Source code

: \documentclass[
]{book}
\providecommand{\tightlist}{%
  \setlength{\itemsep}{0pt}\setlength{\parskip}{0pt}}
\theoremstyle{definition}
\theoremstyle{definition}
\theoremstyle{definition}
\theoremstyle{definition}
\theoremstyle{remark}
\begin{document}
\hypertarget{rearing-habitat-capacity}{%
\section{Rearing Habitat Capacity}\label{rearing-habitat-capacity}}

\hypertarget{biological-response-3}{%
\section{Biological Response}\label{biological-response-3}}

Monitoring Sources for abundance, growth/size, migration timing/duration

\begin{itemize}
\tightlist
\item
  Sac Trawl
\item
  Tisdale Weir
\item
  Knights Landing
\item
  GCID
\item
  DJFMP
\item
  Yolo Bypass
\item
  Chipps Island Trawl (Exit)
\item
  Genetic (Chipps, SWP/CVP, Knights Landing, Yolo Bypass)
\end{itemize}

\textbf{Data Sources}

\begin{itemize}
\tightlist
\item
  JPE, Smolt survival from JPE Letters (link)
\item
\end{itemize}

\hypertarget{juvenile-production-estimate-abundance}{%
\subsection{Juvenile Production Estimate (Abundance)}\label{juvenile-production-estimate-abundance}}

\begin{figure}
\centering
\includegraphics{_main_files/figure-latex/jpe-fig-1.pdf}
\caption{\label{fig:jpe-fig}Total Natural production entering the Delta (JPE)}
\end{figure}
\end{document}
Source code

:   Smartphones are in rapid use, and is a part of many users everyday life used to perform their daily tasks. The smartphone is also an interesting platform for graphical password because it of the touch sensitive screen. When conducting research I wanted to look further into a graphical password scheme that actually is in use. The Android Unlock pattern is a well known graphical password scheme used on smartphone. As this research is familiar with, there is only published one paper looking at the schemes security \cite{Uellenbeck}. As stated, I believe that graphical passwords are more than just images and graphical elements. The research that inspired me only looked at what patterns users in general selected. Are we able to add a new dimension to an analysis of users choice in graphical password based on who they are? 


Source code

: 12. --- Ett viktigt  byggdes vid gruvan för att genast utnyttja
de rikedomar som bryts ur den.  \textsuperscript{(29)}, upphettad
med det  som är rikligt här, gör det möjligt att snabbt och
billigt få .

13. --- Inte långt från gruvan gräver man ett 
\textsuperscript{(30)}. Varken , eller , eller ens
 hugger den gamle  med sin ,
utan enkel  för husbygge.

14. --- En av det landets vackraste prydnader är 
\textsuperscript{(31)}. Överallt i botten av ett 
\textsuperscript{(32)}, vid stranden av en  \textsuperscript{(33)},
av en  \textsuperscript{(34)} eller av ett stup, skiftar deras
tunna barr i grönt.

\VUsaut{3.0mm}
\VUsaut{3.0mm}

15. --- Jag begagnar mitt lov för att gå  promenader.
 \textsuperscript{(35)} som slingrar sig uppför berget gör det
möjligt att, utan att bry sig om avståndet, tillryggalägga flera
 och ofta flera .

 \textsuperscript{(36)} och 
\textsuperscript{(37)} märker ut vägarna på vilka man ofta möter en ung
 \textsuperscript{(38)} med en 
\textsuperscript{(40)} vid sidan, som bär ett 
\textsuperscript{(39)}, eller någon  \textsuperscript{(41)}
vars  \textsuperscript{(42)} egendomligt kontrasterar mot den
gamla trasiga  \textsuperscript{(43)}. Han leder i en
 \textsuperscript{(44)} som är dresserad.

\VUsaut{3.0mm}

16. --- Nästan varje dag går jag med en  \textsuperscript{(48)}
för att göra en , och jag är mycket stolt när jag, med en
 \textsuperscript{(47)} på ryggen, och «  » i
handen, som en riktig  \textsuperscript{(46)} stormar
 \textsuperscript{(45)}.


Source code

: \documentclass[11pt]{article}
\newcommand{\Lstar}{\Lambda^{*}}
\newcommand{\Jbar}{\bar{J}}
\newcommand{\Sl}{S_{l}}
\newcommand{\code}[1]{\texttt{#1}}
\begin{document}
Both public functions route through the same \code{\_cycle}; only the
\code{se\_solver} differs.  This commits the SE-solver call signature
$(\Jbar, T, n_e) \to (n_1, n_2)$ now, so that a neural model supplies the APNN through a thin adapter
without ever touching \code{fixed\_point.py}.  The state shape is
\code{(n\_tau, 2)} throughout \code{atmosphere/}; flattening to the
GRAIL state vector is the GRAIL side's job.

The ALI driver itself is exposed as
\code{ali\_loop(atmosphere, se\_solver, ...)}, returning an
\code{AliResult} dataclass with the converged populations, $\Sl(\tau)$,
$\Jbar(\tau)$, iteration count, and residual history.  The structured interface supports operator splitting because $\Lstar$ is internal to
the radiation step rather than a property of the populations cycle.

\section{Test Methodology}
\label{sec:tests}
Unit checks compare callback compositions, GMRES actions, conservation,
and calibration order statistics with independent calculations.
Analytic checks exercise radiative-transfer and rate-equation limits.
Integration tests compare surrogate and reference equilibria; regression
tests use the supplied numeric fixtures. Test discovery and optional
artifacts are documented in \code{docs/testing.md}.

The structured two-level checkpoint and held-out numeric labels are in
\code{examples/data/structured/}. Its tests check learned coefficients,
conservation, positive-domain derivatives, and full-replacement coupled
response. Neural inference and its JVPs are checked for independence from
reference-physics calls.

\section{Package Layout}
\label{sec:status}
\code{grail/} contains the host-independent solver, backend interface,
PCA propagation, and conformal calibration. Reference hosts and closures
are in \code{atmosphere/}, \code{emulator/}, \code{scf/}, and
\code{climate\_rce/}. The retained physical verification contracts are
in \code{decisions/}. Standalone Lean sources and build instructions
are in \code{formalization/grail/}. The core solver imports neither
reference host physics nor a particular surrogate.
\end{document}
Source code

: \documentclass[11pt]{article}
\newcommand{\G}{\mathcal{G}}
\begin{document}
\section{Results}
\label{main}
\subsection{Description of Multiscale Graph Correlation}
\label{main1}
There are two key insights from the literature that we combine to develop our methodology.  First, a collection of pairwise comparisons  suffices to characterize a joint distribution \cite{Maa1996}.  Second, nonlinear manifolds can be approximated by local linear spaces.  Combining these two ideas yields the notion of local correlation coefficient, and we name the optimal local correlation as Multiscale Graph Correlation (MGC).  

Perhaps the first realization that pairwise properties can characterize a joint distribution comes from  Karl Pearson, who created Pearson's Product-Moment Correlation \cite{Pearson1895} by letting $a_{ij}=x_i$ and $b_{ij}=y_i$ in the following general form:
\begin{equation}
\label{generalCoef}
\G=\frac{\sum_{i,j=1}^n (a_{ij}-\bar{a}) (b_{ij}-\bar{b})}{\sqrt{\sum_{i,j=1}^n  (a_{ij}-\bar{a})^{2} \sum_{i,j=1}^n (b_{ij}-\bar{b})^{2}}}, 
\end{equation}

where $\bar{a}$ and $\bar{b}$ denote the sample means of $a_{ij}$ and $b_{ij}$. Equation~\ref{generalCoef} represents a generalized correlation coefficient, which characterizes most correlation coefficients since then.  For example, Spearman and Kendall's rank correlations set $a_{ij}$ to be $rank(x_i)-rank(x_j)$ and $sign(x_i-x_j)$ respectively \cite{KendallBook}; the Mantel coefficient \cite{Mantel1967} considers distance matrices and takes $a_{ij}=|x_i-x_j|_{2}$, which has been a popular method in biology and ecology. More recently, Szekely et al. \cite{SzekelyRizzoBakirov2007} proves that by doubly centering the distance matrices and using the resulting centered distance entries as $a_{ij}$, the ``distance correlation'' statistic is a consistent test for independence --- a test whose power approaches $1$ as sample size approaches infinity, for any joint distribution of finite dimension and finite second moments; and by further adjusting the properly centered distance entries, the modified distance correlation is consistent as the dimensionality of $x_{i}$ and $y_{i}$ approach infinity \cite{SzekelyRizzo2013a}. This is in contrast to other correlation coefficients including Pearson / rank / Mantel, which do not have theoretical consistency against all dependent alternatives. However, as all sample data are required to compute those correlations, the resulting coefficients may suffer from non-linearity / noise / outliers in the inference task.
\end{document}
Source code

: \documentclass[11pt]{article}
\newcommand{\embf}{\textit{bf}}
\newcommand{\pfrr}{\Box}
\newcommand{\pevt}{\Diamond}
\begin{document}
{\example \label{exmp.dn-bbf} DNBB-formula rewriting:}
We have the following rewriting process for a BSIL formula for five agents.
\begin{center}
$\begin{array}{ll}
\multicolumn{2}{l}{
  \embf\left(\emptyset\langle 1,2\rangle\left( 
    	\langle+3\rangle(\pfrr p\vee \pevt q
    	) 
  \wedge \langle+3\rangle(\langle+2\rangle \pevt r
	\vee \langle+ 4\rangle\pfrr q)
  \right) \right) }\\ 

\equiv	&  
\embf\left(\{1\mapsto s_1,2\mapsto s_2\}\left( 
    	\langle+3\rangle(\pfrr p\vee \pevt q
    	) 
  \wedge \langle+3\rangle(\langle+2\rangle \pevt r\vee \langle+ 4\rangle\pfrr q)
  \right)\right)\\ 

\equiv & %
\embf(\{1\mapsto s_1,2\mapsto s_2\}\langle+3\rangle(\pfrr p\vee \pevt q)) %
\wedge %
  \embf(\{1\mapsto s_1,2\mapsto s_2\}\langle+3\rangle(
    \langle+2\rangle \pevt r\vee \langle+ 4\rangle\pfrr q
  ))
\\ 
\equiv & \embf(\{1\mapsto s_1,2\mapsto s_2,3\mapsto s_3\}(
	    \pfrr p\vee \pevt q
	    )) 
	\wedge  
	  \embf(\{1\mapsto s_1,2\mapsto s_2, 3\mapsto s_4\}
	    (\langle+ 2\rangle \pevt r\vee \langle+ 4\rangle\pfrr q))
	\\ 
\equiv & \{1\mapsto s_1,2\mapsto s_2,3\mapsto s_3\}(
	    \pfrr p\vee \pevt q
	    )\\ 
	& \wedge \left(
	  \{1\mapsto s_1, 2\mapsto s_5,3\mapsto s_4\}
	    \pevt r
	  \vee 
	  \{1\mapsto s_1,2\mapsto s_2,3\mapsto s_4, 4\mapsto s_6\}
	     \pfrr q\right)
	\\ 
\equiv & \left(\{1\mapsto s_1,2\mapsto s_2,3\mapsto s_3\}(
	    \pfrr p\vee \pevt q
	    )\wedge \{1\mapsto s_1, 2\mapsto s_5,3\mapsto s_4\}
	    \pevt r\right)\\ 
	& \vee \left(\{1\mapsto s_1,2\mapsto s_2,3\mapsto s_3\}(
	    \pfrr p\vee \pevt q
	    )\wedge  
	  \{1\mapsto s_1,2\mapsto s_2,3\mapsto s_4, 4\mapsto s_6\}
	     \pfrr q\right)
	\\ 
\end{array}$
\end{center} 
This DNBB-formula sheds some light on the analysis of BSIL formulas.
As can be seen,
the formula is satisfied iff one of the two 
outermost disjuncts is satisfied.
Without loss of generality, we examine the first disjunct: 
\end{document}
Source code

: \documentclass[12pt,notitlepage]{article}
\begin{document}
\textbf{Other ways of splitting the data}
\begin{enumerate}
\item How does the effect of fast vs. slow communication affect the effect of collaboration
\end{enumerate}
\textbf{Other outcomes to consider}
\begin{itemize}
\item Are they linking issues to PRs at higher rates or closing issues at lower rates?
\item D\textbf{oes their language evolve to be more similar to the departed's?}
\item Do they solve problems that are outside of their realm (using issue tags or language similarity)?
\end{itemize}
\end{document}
——————————
* [TASK OBJECTIVE]
What lines above hold the word "DNBB"? Pull each one out.

* [ANSWER SECTION]
{\example \label{exmp.dn-bbf} DNBB-formula rewriting:}
This DNBB-formula sheds some light on the analysis of BSIL formulas.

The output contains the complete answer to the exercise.